* What to do
Your task is to filter the data below down to the lines holding "isanewline".

Start of Data supplied

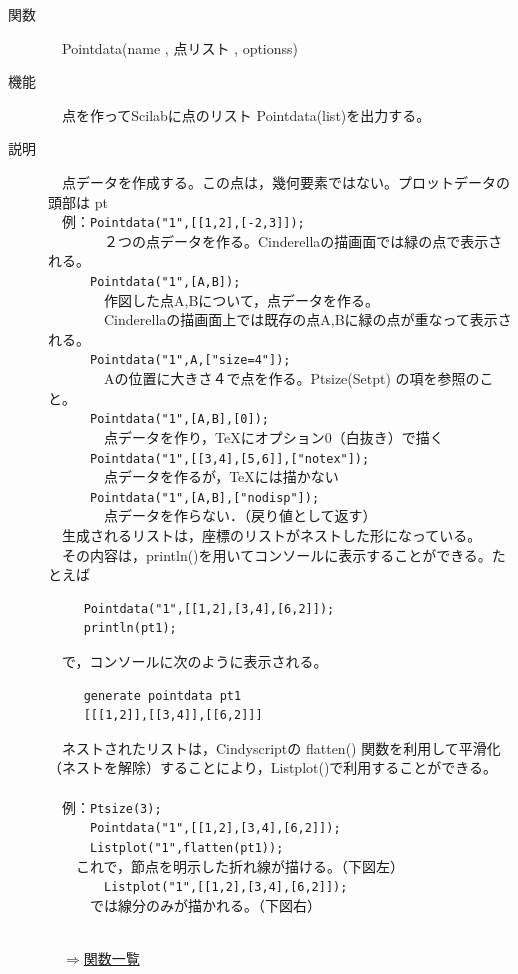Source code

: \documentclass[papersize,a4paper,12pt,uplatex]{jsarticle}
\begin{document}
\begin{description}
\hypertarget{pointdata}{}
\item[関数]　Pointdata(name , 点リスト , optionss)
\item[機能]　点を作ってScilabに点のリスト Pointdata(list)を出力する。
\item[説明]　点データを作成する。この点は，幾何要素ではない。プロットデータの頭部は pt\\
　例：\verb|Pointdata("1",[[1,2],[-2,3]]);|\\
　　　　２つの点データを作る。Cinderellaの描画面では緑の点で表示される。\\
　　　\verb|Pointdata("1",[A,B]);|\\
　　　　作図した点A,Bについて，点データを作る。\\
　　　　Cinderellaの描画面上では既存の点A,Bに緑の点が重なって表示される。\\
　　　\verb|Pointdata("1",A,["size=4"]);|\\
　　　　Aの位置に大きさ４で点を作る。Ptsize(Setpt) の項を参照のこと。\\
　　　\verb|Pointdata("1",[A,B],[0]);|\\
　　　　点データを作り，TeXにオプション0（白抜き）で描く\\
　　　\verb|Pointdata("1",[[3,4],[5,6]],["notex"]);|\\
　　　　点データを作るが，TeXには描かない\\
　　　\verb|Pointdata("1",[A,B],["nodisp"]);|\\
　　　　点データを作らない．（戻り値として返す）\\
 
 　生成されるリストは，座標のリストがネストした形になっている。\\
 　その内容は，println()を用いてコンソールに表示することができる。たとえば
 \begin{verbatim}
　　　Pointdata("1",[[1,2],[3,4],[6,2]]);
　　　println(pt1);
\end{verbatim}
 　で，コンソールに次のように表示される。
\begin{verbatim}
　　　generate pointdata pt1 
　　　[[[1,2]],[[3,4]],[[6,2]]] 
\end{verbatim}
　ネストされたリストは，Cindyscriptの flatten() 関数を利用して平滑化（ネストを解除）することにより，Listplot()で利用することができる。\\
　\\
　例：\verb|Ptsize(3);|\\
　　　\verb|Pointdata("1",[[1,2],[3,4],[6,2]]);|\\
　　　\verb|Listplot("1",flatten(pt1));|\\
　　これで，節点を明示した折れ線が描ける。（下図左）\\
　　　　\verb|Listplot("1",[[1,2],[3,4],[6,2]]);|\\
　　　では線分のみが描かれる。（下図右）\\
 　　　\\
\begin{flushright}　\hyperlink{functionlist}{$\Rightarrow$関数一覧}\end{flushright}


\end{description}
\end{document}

End of Data supplied
Start of Data supplied

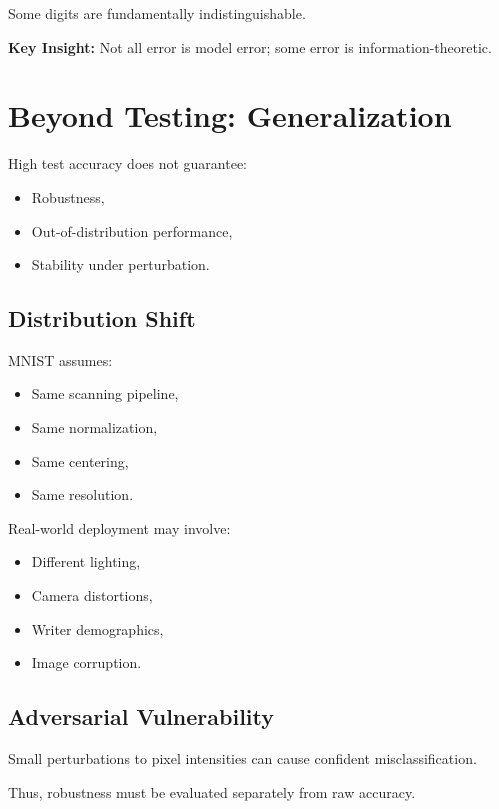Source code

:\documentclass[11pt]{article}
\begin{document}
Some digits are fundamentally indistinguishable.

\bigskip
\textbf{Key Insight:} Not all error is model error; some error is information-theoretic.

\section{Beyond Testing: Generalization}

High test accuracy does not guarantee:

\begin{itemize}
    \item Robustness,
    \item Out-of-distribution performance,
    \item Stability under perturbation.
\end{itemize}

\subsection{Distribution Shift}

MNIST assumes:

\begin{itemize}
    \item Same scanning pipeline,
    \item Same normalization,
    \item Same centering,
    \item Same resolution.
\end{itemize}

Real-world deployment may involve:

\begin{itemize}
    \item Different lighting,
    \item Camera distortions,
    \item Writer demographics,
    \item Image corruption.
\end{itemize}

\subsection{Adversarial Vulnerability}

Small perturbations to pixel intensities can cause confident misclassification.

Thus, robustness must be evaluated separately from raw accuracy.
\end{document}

End of Data supplied
Start of Data supplied

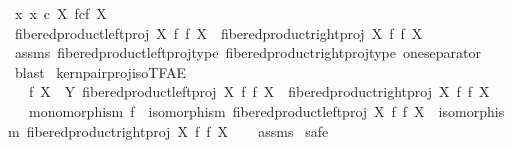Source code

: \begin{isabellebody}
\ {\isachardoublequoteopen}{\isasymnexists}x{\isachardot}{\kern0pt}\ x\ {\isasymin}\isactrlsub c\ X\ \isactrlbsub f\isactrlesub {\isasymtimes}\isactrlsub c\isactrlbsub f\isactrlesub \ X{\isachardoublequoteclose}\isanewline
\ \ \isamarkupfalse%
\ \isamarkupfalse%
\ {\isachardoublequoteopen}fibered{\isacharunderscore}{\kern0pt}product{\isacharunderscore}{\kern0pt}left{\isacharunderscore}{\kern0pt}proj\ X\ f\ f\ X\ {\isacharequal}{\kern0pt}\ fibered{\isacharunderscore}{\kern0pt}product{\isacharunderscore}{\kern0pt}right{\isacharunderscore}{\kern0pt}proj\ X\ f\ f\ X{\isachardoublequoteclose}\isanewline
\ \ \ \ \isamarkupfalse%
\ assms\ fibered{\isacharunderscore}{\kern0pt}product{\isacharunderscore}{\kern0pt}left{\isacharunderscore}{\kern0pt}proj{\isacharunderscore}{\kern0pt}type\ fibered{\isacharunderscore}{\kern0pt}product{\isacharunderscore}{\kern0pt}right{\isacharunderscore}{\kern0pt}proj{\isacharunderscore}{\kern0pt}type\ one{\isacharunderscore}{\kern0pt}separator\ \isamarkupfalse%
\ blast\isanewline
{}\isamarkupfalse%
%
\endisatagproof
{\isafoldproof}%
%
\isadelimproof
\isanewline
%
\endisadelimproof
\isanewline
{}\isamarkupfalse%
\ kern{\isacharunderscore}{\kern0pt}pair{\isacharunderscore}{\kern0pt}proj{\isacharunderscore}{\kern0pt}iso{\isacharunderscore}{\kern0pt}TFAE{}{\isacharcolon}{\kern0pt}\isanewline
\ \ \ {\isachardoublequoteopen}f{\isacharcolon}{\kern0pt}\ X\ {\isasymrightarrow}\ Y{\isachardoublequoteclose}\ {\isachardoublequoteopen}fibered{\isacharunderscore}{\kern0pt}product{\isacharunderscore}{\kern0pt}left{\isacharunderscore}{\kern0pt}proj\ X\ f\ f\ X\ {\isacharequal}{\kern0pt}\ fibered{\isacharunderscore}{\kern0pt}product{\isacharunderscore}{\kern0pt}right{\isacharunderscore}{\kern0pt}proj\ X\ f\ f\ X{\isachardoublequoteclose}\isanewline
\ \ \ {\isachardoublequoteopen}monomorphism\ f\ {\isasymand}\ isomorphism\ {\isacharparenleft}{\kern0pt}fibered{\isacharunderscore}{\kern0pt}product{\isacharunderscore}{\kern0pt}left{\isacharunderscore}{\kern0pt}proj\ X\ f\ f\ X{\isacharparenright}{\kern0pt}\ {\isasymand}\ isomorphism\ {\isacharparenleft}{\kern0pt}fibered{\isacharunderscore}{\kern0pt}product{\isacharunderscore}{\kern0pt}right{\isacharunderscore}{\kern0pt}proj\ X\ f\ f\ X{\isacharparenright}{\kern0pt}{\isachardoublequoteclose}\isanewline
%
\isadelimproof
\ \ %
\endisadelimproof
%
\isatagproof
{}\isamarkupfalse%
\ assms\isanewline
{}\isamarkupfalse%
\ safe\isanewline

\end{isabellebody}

End of Data supplied

* Response
\ {\isachardoublequoteopen}{\isasymnexists}x{\isachardot}{\kern0pt}\ x\ {\isasymin}\isactrlsub c\ X\ \isactrlbsub f\isactrlesub {\isasymtimes}\isactrlsub c\isactrlbsub f\isactrlesub \ X{\isachardoublequoteclose}\isanewline
\ {\isachardoublequoteopen}fibered{\isacharunderscore}{\kern0pt}product{\isacharunderscore}{\kern0pt}left{\isacharunderscore}{\kern0pt}proj\ X\ f\ f\ X\ {\isacharequal}{\kern0pt}\ fibered{\isacharunderscore}{\kern0pt}product{\isacharunderscore}{\kern0pt}right{\isacharunderscore}{\kern0pt}proj\ X\ f\ f\ X{\isachardoublequoteclose}\isanewline
\ blast\isanewline
\isanewline
\isanewline
\ kern{\isacharunderscore}{\kern0pt}pair{\isacharunderscore}{\kern0pt}proj{\isacharunderscore}{\kern0pt}iso{\isacharunderscore}{\kern0pt}TFAE{}{\isacharcolon}{\kern0pt}\isanewline
\ \ \ {\isachardoublequoteopen}f{\isacharcolon}{\kern0pt}\ X\ {\isasymrightarrow}\ Y{\isachardoublequoteclose}\ {\isachardoublequoteopen}fibered{\isacharunderscore}{\kern0pt}product{\isacharunderscore}{\kern0pt}left{\isacharunderscore}{\kern0pt}proj\ X\ f\ f\ X\ {\isacharequal}{\kern0pt}\ fibered{\isacharunderscore}{\kern0pt}product{\isacharunderscore}{\kern0pt}right{\isacharunderscore}{\kern0pt}proj\ X\ f\ f\ X{\isachardoublequoteclose}\isanewline
\ \ \ {\isachardoublequoteopen}monomorphism\ f\ {\isasymand}\ isomorphism\ {\isacharparenleft}{\kern0pt}fibered{\isacharunderscore}{\kern0pt}product{\isacharunderscore}{\kern0pt}left{\isacharunderscore}{\kern0pt}proj\ X\ f\ f\ X{\isacharparenright}{\kern0pt}\ {\isasymand}\ isomorphism\ {\isacharparenleft}{\kern0pt}fibered{\isacharunderscore}{\kern0pt}product{\isacharunderscore}{\kern0pt}right{\isacharunderscore}{\kern0pt}proj\ X\ f\ f\ X{\isacharparenright}{\kern0pt}{\isachardoublequoteclose}\isanewline
\ assms\isanewline
\ safe\isanewline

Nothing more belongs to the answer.